The colorfully cinematic portion of this all-Reich program was proceeded by the exuberant energy of Double Sextet (from 2007) and a pandemic-influenced elegy, Traveler’s Prayer (from 2020). The LA Phil New Music Group and a quartet of vocalists were conducted by Reich specialist Brad Lubman.

It was a concert that moved progressively from outward and energetic to reflectively introspective and finally meditative with the cinematic, abstract 40-minute Reich/Richter.

Brad Lubman
Brad Lubman | Credit: Peter Serling (courtesy of the Los Angeles Philharmonic Association)

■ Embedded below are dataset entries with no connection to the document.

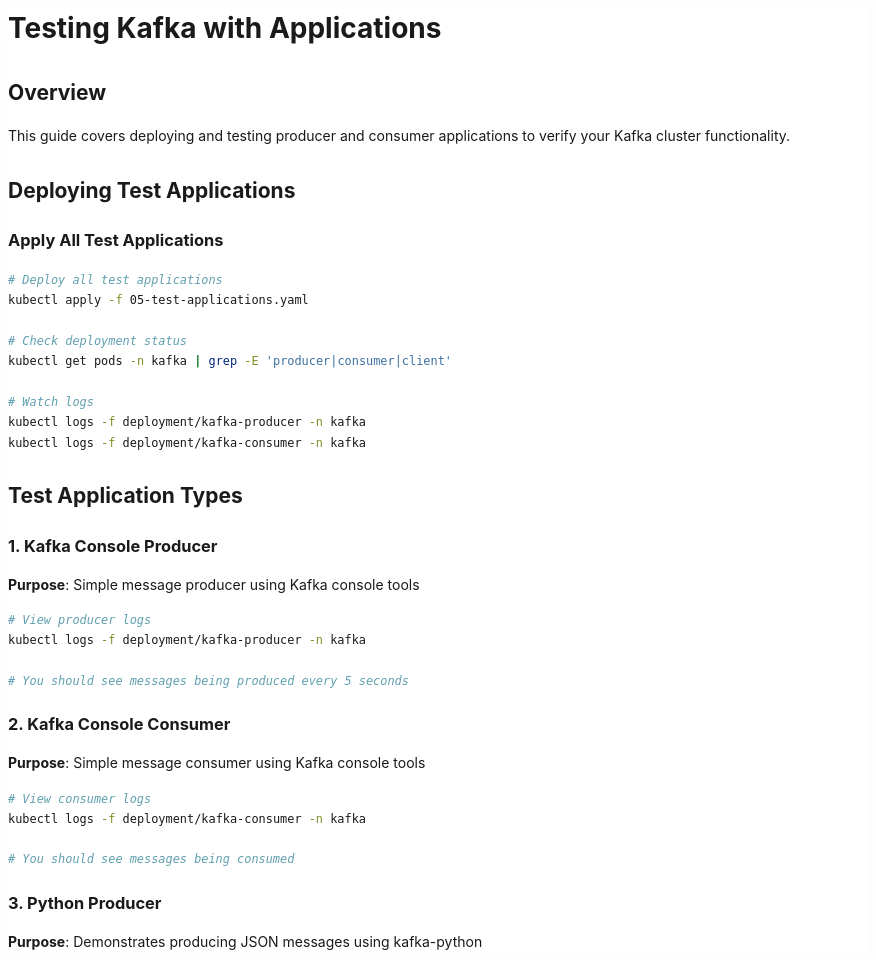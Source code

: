 # Testing Kafka with Applications

## Overview

This guide covers deploying and testing producer and consumer applications to verify your Kafka cluster functionality.

## Deploying Test Applications

### Apply All Test Applications

```bash
# Deploy all test applications
kubectl apply -f 05-test-applications.yaml

# Check deployment status
kubectl get pods -n kafka | grep -E 'producer|consumer|client'

# Watch logs
kubectl logs -f deployment/kafka-producer -n kafka
kubectl logs -f deployment/kafka-consumer -n kafka
```

## Test Application Types

### 1. Kafka Console Producer

**Purpose**: Simple message producer using Kafka console tools

```bash
# View producer logs
kubectl logs -f deployment/kafka-producer -n kafka

# You should see messages being produced every 5 seconds
```

### 2. Kafka Console Consumer

**Purpose**: Simple message consumer using Kafka console tools

```bash
# View consumer logs
kubectl logs -f deployment/kafka-consumer -n kafka

# You should see messages being consumed
```

### 3. Python Producer

**Purpose**: Demonstrates producing JSON messages using kafka-python
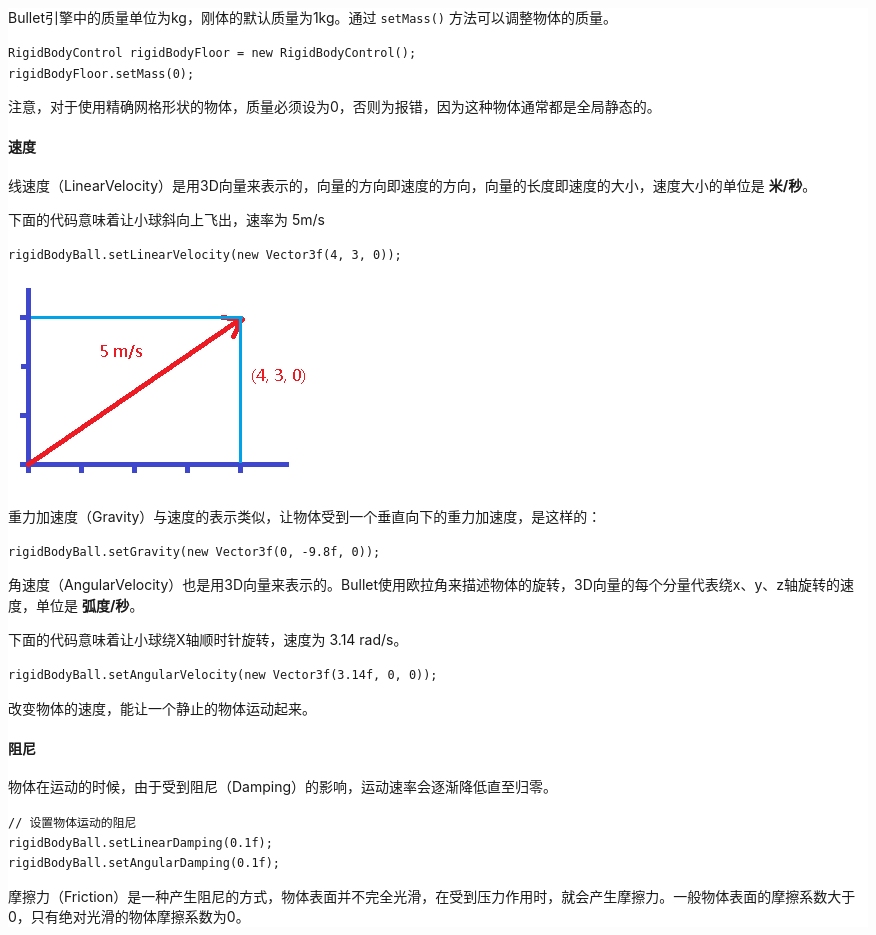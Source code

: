 Bullet引擎中的质量单位为kg，刚体的默认质量为1kg。通过 `setMass()` 方法可以调整物体的质量。

```text
RigidBodyControl rigidBodyFloor = new RigidBodyControl();
rigidBodyFloor.setMass(0);
```

注意，对于使用精确网格形状的物体，质量必须设为0，否则为报错，因为这种物体通常都是全局静态的。

#### 速度

线速度（LinearVelocity）是用3D向量来表示的，向量的方向即速度的方向，向量的长度即速度的大小，速度大小的单位是 **米/秒**。

下面的代码意味着让小球斜向上飞出，速率为 5m/s

```text
rigidBodyBall.setLinearVelocity(new Vector3f(4, 3, 0));
```

![Linear Velocity](.gitbook/assets/linear_velocity.png)

重力加速度（Gravity）与速度的表示类似，让物体受到一个垂直向下的重力加速度，是这样的：

```text
rigidBodyBall.setGravity(new Vector3f(0, -9.8f, 0));
```

角速度（AngularVelocity）也是用3D向量来表示的。Bullet使用欧拉角来描述物体的旋转，3D向量的每个分量代表绕x、y、z轴旋转的速度，单位是 **弧度/秒**。

下面的代码意味着让小球绕X轴顺时针旋转，速度为 3.14 rad/s。

```text
rigidBodyBall.setAngularVelocity(new Vector3f(3.14f, 0, 0));
```

改变物体的速度，能让一个静止的物体运动起来。

#### 阻尼

物体在运动的时候，由于受到阻尼（Damping）的影响，运动速率会逐渐降低直至归零。

```text
// 设置物体运动的阻尼
rigidBodyBall.setLinearDamping(0.1f);
rigidBodyBall.setAngularDamping(0.1f);
```

摩擦力（Friction）是一种产生阻尼的方式，物体表面并不完全光滑，在受到压力作用时，就会产生摩擦力。一般物体表面的摩擦系数大于0，只有绝对光滑的物体摩擦系数为0。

You can feel the momentum of Reich’s 1988 Different Trains in Double Sextet as two mirror-image six-member ensembles (paired flutes, clarinets, cellos, vibraphones, and pianos) volley themes and rhythmic patterns back and forth with the driving force of a locomotive. Led with exacting detail by Lubman, it was a performance that combined Reich’s signature patterning with an abundance of expansive warmth and energy, with the dual pianos providing the foundation.

Composed during the isolating period of the pandemic, Traveler’s Passage is a very different work that reflects Reich’s immersion in Hebrew scripture and chanted material from the Psalms, which he incorporates with the verses “Behold, I send a messenger,” “To Your lifeline I cling,” and “The Eternal will guard your departure.” The verses, which were cited in the program, were sung by the four vocalists without the aid of projected titles. Performed without pause, their vocal lines melded into the overall musical fabric as tones without meaning.

In 2016, as Reich recounts, he met with the painter Gerhard Richter at a Marian Goodman Gallery in New York. Richter had produced a 40-minute computer-generated film (with Corinna Belz) that morphed one of Richter’s color-line paintings into pattern transmutations, moving from totally abstract to vaguely figurative and back again. He showed it to Reich and asked if he would be interested in setting the film to music. The resulting co-commission, Reich/Richter, was premiered in 2019 as a scored film at The Shed in New York, where it ran for more than 100 performances. Saturday was the Los Angeles premiere.

In Richter’s slowly modulating patterns, Reich writes, “what really got me involved was the very beginning of the film with the pulsating, color shifting, glowing stripes. Instead of dividing, mirroring, and repeating, the film was multiplying and repeating. In computer terms, the initial stripes were made with two pixels. Then they gradually grew to four, eight, 16, 32, and so on. ... When the film begins with the two-pixel stripes, the music begins with a two-16th note oscillating pattern. When the film goes to four pixels, the music moves onto a four-16th note pattern.”

The slowly evolving nature of the film and Reich’s constantly repeating musical formula created an experience that was somewhere between a musical-visual mandala and decoratively morphing wallpaper. Too much abstraction leads either to meditation or boredom.